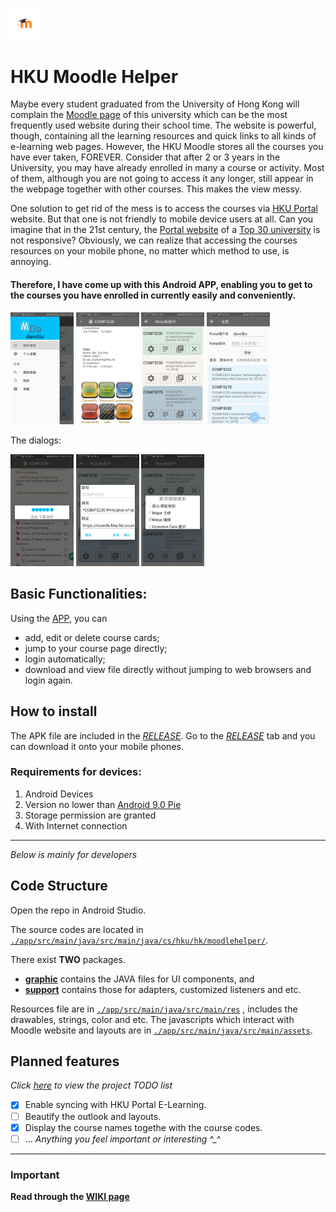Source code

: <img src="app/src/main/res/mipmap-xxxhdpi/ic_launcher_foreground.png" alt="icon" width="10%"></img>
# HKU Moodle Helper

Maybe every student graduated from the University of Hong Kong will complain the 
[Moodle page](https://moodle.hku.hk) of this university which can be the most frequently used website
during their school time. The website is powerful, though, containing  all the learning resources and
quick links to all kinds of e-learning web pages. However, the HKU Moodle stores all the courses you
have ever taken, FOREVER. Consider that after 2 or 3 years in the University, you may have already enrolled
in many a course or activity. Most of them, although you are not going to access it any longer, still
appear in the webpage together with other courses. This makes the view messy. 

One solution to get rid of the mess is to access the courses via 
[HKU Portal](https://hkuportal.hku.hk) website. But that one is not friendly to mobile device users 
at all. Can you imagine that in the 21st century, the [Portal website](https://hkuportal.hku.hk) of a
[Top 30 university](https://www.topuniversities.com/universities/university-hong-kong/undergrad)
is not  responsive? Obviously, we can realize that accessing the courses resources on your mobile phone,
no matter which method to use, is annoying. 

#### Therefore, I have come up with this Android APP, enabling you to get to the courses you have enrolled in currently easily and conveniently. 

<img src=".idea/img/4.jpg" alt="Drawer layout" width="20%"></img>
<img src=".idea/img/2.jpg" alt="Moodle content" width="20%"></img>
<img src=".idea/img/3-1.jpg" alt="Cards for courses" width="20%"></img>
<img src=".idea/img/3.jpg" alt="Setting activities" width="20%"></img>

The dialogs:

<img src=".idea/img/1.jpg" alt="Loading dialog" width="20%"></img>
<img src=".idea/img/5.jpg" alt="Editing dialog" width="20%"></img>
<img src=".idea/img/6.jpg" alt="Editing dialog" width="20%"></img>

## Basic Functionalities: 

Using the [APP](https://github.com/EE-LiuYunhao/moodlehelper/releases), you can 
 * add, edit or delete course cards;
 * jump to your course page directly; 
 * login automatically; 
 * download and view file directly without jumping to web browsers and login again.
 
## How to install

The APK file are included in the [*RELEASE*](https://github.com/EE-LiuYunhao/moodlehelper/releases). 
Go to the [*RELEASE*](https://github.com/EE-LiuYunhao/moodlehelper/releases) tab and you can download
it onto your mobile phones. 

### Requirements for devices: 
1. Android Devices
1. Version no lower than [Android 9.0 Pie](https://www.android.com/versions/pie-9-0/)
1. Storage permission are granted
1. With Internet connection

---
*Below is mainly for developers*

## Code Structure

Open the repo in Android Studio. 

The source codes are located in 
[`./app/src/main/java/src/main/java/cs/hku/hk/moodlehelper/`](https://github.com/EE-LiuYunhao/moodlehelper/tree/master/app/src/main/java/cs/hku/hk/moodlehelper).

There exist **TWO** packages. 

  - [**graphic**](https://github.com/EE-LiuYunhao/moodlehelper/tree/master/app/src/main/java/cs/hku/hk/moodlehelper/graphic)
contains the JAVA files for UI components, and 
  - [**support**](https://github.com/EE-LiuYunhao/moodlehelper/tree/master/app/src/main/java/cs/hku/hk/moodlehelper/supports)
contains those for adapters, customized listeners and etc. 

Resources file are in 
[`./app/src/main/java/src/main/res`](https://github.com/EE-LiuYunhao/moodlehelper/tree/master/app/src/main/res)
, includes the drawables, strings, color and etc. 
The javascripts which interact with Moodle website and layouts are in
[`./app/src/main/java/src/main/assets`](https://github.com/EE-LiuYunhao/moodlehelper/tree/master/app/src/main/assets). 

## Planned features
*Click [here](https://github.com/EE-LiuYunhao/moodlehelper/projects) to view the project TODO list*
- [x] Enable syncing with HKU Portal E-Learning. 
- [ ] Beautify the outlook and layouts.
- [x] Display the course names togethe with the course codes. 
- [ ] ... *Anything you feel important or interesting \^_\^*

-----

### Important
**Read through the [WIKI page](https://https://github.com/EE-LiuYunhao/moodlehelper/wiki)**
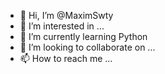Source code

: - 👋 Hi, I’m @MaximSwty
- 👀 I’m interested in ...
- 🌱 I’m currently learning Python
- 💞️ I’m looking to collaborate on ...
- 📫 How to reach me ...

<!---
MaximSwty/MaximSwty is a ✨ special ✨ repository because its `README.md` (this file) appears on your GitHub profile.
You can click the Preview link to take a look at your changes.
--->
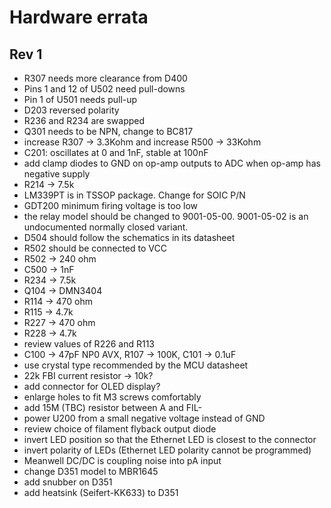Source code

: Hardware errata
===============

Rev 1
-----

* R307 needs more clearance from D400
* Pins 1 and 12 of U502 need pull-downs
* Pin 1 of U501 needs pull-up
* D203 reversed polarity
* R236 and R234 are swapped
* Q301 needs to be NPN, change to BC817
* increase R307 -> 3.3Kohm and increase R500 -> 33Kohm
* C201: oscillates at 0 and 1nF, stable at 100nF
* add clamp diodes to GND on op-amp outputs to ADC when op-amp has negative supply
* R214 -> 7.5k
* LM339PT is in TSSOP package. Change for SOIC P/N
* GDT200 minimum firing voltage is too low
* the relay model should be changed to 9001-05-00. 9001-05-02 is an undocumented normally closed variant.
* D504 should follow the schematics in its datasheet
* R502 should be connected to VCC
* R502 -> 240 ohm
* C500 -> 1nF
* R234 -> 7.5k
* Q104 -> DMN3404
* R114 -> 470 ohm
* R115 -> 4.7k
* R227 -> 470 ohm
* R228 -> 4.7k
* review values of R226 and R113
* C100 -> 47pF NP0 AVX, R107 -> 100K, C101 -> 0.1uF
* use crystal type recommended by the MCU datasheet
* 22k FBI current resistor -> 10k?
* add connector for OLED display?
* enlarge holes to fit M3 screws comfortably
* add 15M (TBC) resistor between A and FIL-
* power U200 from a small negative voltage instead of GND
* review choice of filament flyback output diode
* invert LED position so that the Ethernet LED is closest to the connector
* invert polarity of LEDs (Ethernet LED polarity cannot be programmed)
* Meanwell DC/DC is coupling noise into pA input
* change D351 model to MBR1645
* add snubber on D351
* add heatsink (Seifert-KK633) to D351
————————
■ Exercise aim ■
Each record above must be set down again unchanged, with its pictures left out.

■ Answer area ■
Source code

: <img src="app/src/main/res/mipmap-xxxhdpi/ic_launcher_foreground.png" alt="icon" width="10%"></img>
# HKU Moodle Helper

Maybe every student graduated from the University of Hong Kong will complain the 
[Moodle page](https://moodle.hku.hk) of this university which can be the most frequently used website
during their school time. The website is powerful, though, containing  all the learning resources and
quick links to all kinds of e-learning web pages. However, the HKU Moodle stores all the courses you
have ever taken, FOREVER. Consider that after 2 or 3 years in the University, you may have already enrolled
in many a course or activity. Most of them, although you are not going to access it any longer, still
appear in the webpage together with other courses. This makes the view messy. 

One solution to get rid of the mess is to access the courses via 
[HKU Portal](https://hkuportal.hku.hk) website. But that one is not friendly to mobile device users 
at all. Can you imagine that in the 21st century, the [Portal website](https://hkuportal.hku.hk) of a
[Top 30 university](https://www.topuniversities.com/universities/university-hong-kong/undergrad)
is not  responsive? Obviously, we can realize that accessing the courses resources on your mobile phone,
no matter which method to use, is annoying. 

#### Therefore, I have come up with this Android APP, enabling you to get to the courses you have enrolled in currently easily and conveniently. 

<img src=".idea/img/4.jpg" alt="Drawer layout" width="20%"></img>
<img src=".idea/img/2.jpg" alt="Moodle content" width="20%"></img>
<img src=".idea/img/3-1.jpg" alt="Cards for courses" width="20%"></img>
<img src=".idea/img/3.jpg" alt="Setting activities" width="20%"></img>

The dialogs:

<img src=".idea/img/1.jpg" alt="Loading dialog" width="20%"></img>
<img src=".idea/img/5.jpg" alt="Editing dialog" width="20%"></img>
<img src=".idea/img/6.jpg" alt="Editing dialog" width="20%"></img>

## Basic Functionalities: 

Using the [APP](https://github.com/EE-LiuYunhao/moodlehelper/releases), you can 
 * add, edit or delete course cards;
 * jump to your course page directly; 
 * login automatically; 
 * download and view file directly without jumping to web browsers and login again.
 
## How to install

The APK file are included in the [*RELEASE*](https://github.com/EE-LiuYunhao/moodlehelper/releases). 
Go to the [*RELEASE*](https://github.com/EE-LiuYunhao/moodlehelper/releases) tab and you can download
it onto your mobile phones. 

### Requirements for devices: 
1. Android Devices
1. Version no lower than [Android 9.0 Pie](https://www.android.com/versions/pie-9-0/)
1. Storage permission are granted
1. With Internet connection

---
*Below is mainly for developers*

## Code Structure

Open the repo in Android Studio. 

The source codes are located in 
[`./app/src/main/java/src/main/java/cs/hku/hk/moodlehelper/`](https://github.com/EE-LiuYunhao/moodlehelper/tree/master/app/src/main/java/cs/hku/hk/moodlehelper).

There exist **TWO** packages. 

  - [**graphic**](https://github.com/EE-LiuYunhao/moodlehelper/tree/master/app/src/main/java/cs/hku/hk/moodlehelper/graphic)
contains the JAVA files for UI components, and 
  - [**support**](https://github.com/EE-LiuYunhao/moodlehelper/tree/master/app/src/main/java/cs/hku/hk/moodlehelper/supports)
contains those for adapters, customized listeners and etc. 

Resources file are in 
[`./app/src/main/java/src/main/res`](https://github.com/EE-LiuYunhao/moodlehelper/tree/master/app/src/main/res)
, includes the drawables, strings, color and etc. 
The javascripts which interact with Moodle website and layouts are in
[`./app/src/main/java/src/main/assets`](https://github.com/EE-LiuYunhao/moodlehelper/tree/master/app/src/main/assets). 

## Planned features
*Click [here](https://github.com/EE-LiuYunhao/moodlehelper/projects) to view the project TODO list*
- [x] Enable syncing with HKU Portal E-Learning. 
- [ ] Beautify the outlook and layouts.
- [x] Display the course names togethe with the course codes. 
- [ ] ... *Anything you feel important or interesting \^_\^*

-----

### Important
**Read through the [WIKI page](https://https://github.com/EE-LiuYunhao/moodlehelper/wiki)**
Source code

: - 👋 Hi, I’m @MaximSwty
- 👀 I’m interested in ...
- 🌱 I’m currently learning Python
- 💞️ I’m looking to collaborate on ...
- 📫 How to reach me ...

<!---
MaximSwty/MaximSwty is a ✨ special ✨ repository because its `README.md` (this file) appears on your GitHub profile.
You can click the Preview link to take a look at your changes.
--->
Source code

: Hardware errata
===============

Rev 1
-----

* R307 needs more clearance from D400
* Pins 1 and 12 of U502 need pull-downs
* Pin 1 of U501 needs pull-up
* D203 reversed polarity
* R236 and R234 are swapped
* Q301 needs to be NPN, change to BC817
* increase R307 -> 3.3Kohm and increase R500 -> 33Kohm
* C201: oscillates at 0 and 1nF, stable at 100nF
* add clamp diodes to GND on op-amp outputs to ADC when op-amp has negative supply
* R214 -> 7.5k
* LM339PT is in TSSOP package. Change for SOIC P/N
* GDT200 minimum firing voltage is too low
* the relay model should be changed to 9001-05-00. 9001-05-02 is an undocumented normally closed variant.
* D504 should follow the schematics in its datasheet
* R502 should be connected to VCC
* R502 -> 240 ohm
* C500 -> 1nF
* R234 -> 7.5k
* Q104 -> DMN3404
* R114 -> 470 ohm
* R115 -> 4.7k
* R227 -> 470 ohm
* R228 -> 4.7k
* review values of R226 and R113
* C100 -> 47pF NP0 AVX, R107 -> 100K, C101 -> 0.1uF
* use crystal type recommended by the MCU datasheet
* 22k FBI current resistor -> 10k?
* add connector for OLED display?
* enlarge holes to fit M3 screws comfortably
* add 15M (TBC) resistor between A and FIL-
* power U200 from a small negative voltage instead of GND
* review choice of filament flyback output diode
* invert LED position so that the Ethernet LED is closest to the connector
* invert polarity of LEDs (Ethernet LED polarity cannot be programmed)
* Meanwell DC/DC is coupling noise into pA input
* change D351 model to MBR1645
* add snubber on D351
* add heatsink (Seifert-KK633) to D351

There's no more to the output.